Apresentação do filme : Miguel Armando Perez
Texto: Reinaldo Silva
Comandante ou um mito moderno
chamado Fidel
Este comentário não aborda Fidel Castro num confronto
ideológico entre o certo e o errado nem sobre os aspectos da revolução cubana e
seu desdobramento. Não tem a carga moral do bem e do mal.
Vivemos num mundo em que a busca do convencimento é uma arma
permanente de persuasão, manipulação e sedução. É um mundo com pântanos que o
senso comum, os discursos das mídias impressas (jornais, livros e revistas),
eletrônica (televisão), e no presente as mídias sociais, criam para nos fazer
acreditar em “verdades”, “realidades”, “neutralidades” e “objetividades” dos
fatos.
Todos esses espaços servem à luta política, principalmente
quando retratam indivíduos de uma forma personalista. O que desejam é gerenciar
a nossa atenção. Proliferam as ilusões de crenças e obscurecem o
esclarecimento. Acreditam que somos todos tolos, consumidores de novidades. Portanto,
minha intenção não servirá a esses propósitos.

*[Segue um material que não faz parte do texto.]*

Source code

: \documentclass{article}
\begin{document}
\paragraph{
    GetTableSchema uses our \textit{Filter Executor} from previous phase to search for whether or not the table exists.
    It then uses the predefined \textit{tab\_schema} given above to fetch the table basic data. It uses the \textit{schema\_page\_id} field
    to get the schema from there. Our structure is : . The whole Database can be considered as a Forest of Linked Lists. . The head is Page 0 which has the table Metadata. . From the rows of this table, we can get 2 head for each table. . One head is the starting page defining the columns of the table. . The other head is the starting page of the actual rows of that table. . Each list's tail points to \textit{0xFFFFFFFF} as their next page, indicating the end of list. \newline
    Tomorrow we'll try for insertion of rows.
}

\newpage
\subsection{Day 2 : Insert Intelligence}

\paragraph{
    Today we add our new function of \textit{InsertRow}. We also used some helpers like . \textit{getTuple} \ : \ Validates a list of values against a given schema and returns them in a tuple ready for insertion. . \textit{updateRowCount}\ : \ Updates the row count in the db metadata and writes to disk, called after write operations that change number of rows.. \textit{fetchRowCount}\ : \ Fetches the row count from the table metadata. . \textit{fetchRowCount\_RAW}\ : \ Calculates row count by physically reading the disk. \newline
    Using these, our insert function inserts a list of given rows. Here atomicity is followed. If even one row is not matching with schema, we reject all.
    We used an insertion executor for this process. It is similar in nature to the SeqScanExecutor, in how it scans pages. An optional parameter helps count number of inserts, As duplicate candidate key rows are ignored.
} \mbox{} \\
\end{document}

Não só Fidel, mas Che Guevara e a revolução são os três
pilares de sustentação da estrutura do mito. É impossível mencionar apenas um
elemento dessa estrutura sem tocar nas outras duas. Che é o mito da revolução
permanente, de um bem estendido as sociedades da América Latina.

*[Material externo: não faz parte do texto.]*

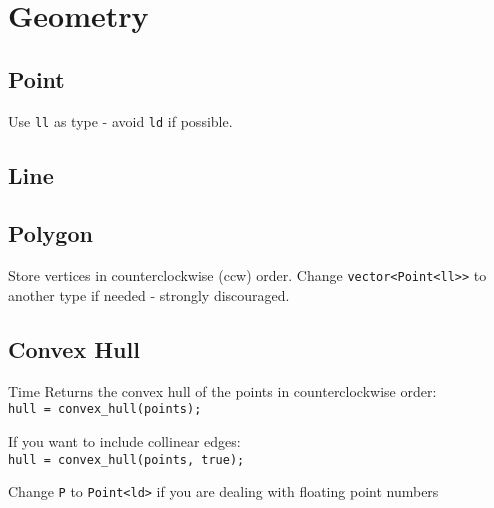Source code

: \section{Geometry}

\subsection{Point}
Use \verb|ll| as type - avoid \verb|ld| if possible.



\subsection{Line}


\subsection{Polygon}
Store vertices in counterclockwise (ccw) order.
Change \verb|vector<Point<ll>>| to another type if needed - strongly discouraged.



\subsection{Convex Hull}
 Time
Returns the convex hull of the points in counterclockwise order: \\
\verb|hull = convex_hull(points);|

If you want to include collinear edges: \\
\verb|hull = convex_hull(points, true);|

Change \verb|P| to \verb|Point<ld>| if you are dealing with floating point numbers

São os três pilares acima mencionados que o filme de Oliver
Stone esmiúça, com suas lentes focadas em diversos ângulos, que faz a câmara
tremer em diversas ocasiões, diálogos provocativos, entrecortados pelas mãos,
rosto e corpo inteiro de Fidel. Oliver Stone expõe o mito em seu estágio de
idade avançada.
Fidel é um líder carismático das massas porque a sedução é
uma fusão afetiva puramente emocional, o êxtase e o encanto que sua enérgica
postura de pai provedor provoca, acompanhada de um discurso de atos de bravura,
canaliza e promovendo uma vontade de superação coletiva das dificuldades
materiais.
Um inimigo comum, espécie de grande mal, fortalece a união
da massa em torno do líder Fidel. O grau de religiosidade faz parte da dimensão
altruísta emanado pela sua figura. Ele inclusive relata o sacrifício dedicado à
revolução. Nas cenas externas, principalmente com estudantes, ocorre um
frenesi, a tensão dos braços erguidos para tocá-lo, como somente os santos
irradiam. Um beijo de Fidel é motivo de lágrimas.
Seu surgimento e de Che Guevara como mitos modernos está
localizado num período histórico em que as utopias marxistas vigoravam como
lema central na luta política contra a miséria econômica e conseqüente opressão
de classe nas sociedades capitalistas.
Não há como entender o mito Fidel revolucionário se não localizar
a sua figura num ambiente mundial da “guerra fria”, dividido pelo capitalismo
americano e o socialismo soviético. E ainda, pela resistência a partir do
início do bloqueio econômico imposto pelos americanos na década de 60. A
própria resistência ao bloqueio foi a chama que manteve acesa a figura de Fidel
como mito.
Outro elemento importante para manutenção da chama do mito
Fidel teve a participação de depoimentos artistas de diversas áreas, filmes,
publicações de livros, festivais, além das “realizações” de Cuba, principalmente nas
áreas de saúde e educação.
Mas o que restará no futuro do mito Fidel?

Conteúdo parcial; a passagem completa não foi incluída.